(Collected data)
----------------------------------------

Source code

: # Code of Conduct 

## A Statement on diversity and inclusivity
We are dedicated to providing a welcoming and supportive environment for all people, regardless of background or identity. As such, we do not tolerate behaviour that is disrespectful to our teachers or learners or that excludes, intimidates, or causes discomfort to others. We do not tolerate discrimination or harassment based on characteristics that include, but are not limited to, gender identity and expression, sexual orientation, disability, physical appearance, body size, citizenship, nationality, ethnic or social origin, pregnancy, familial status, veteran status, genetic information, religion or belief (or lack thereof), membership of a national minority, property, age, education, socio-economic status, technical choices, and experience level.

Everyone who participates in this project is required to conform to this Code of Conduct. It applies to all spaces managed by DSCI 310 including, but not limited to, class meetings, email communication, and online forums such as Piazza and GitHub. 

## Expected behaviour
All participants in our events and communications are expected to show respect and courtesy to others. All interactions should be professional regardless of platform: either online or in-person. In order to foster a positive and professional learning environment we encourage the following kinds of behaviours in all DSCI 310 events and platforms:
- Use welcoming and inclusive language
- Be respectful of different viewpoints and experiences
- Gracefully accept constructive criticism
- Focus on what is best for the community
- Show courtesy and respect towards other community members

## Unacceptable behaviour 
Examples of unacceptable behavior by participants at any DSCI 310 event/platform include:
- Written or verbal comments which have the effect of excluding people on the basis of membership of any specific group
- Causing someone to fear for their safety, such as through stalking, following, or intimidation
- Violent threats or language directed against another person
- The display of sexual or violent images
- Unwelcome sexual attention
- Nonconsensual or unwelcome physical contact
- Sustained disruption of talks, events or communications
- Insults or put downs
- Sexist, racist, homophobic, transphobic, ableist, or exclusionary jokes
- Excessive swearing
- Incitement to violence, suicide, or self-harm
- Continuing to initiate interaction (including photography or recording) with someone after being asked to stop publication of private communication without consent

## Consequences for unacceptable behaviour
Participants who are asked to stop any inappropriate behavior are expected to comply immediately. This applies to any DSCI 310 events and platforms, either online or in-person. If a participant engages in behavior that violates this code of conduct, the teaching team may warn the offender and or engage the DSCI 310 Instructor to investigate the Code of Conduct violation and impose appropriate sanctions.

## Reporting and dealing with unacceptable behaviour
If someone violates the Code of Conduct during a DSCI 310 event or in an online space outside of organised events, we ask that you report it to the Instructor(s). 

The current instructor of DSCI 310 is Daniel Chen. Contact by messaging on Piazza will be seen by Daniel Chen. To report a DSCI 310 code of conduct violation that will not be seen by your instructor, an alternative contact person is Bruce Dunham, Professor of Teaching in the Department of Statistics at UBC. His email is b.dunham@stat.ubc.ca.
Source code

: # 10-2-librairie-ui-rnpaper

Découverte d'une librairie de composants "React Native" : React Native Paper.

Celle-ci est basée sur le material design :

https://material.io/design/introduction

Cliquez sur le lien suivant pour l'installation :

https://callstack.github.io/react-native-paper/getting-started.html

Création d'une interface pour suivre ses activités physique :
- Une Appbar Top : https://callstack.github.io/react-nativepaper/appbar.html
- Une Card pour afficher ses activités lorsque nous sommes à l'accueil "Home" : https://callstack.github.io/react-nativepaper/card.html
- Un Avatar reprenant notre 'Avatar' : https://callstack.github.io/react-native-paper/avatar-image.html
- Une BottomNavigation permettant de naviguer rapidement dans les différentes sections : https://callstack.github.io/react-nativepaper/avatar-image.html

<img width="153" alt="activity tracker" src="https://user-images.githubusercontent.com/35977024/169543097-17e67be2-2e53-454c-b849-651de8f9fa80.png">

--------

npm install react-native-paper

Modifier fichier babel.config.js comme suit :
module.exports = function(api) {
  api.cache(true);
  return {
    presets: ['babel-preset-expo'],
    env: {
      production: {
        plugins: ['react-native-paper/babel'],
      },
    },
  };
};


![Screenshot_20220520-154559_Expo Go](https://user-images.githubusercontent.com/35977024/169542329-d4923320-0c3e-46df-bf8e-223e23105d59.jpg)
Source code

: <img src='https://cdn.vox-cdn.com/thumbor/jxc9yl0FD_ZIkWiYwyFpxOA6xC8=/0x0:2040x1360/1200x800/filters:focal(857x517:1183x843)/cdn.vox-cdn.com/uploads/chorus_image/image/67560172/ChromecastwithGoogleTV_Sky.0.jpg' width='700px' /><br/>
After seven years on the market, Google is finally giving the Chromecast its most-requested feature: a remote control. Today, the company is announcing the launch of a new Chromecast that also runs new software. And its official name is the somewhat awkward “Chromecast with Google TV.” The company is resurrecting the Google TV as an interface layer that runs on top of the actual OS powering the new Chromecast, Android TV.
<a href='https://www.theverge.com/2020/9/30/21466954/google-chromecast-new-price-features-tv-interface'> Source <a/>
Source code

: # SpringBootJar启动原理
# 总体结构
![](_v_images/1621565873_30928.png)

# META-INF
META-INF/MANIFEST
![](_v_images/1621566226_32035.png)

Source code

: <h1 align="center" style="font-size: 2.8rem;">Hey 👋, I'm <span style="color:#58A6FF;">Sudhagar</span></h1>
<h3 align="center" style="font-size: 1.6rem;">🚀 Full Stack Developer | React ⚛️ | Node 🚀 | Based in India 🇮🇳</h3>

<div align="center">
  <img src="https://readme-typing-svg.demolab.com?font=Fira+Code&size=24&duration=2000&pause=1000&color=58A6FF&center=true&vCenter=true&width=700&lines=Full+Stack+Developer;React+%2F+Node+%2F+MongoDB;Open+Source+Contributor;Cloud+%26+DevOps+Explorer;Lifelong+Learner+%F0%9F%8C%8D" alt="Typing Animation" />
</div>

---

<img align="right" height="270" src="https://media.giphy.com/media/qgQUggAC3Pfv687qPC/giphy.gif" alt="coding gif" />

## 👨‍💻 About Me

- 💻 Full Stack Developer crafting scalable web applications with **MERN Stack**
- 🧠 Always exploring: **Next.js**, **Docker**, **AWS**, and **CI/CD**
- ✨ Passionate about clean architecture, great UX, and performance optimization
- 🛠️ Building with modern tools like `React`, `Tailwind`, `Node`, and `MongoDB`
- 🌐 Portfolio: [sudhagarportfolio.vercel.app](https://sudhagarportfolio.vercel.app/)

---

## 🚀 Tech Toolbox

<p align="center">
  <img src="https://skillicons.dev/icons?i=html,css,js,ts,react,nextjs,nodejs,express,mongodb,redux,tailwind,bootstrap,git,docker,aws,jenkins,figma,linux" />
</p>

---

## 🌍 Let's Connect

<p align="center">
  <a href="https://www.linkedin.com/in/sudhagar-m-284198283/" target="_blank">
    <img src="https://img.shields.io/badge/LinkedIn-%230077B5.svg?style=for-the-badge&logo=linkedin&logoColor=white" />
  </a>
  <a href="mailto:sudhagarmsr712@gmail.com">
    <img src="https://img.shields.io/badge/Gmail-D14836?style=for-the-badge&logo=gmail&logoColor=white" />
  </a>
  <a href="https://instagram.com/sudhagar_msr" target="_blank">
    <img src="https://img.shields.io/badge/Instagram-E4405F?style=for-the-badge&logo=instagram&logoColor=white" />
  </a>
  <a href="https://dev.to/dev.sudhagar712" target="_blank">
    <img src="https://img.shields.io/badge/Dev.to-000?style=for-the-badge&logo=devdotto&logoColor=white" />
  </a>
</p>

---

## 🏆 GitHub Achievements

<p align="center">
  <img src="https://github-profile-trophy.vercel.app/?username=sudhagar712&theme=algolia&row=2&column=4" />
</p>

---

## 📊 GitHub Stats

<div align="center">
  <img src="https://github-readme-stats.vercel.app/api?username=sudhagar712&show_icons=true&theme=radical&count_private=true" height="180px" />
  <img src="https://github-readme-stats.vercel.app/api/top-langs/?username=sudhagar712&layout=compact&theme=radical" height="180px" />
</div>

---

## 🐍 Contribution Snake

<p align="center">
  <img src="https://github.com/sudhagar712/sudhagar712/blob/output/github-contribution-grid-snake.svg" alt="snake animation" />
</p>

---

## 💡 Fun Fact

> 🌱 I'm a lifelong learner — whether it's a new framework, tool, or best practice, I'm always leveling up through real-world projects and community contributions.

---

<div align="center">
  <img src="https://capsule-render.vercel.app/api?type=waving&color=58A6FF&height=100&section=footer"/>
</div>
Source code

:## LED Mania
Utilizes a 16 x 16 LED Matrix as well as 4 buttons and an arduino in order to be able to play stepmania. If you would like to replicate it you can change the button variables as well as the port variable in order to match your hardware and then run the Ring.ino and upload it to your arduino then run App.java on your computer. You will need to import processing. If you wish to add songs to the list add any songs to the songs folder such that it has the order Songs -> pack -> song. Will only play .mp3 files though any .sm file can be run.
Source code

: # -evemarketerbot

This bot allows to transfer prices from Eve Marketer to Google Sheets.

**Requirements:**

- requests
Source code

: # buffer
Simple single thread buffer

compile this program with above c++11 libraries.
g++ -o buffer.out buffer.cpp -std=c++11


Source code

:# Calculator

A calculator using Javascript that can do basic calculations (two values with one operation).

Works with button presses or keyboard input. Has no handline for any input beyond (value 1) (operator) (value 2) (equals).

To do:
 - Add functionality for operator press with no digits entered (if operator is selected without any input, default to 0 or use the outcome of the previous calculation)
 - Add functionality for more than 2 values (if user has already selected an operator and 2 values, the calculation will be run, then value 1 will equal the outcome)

----------------------------------------

# What you are asked to do
Lines after the one containing "## A Statement on diversity and inclusivity" are not wanted; repeat exactly each line above from the first up to and including it.

# Finished task
Source code

: # Code of Conduct 

## A Statement on diversity and inclusivity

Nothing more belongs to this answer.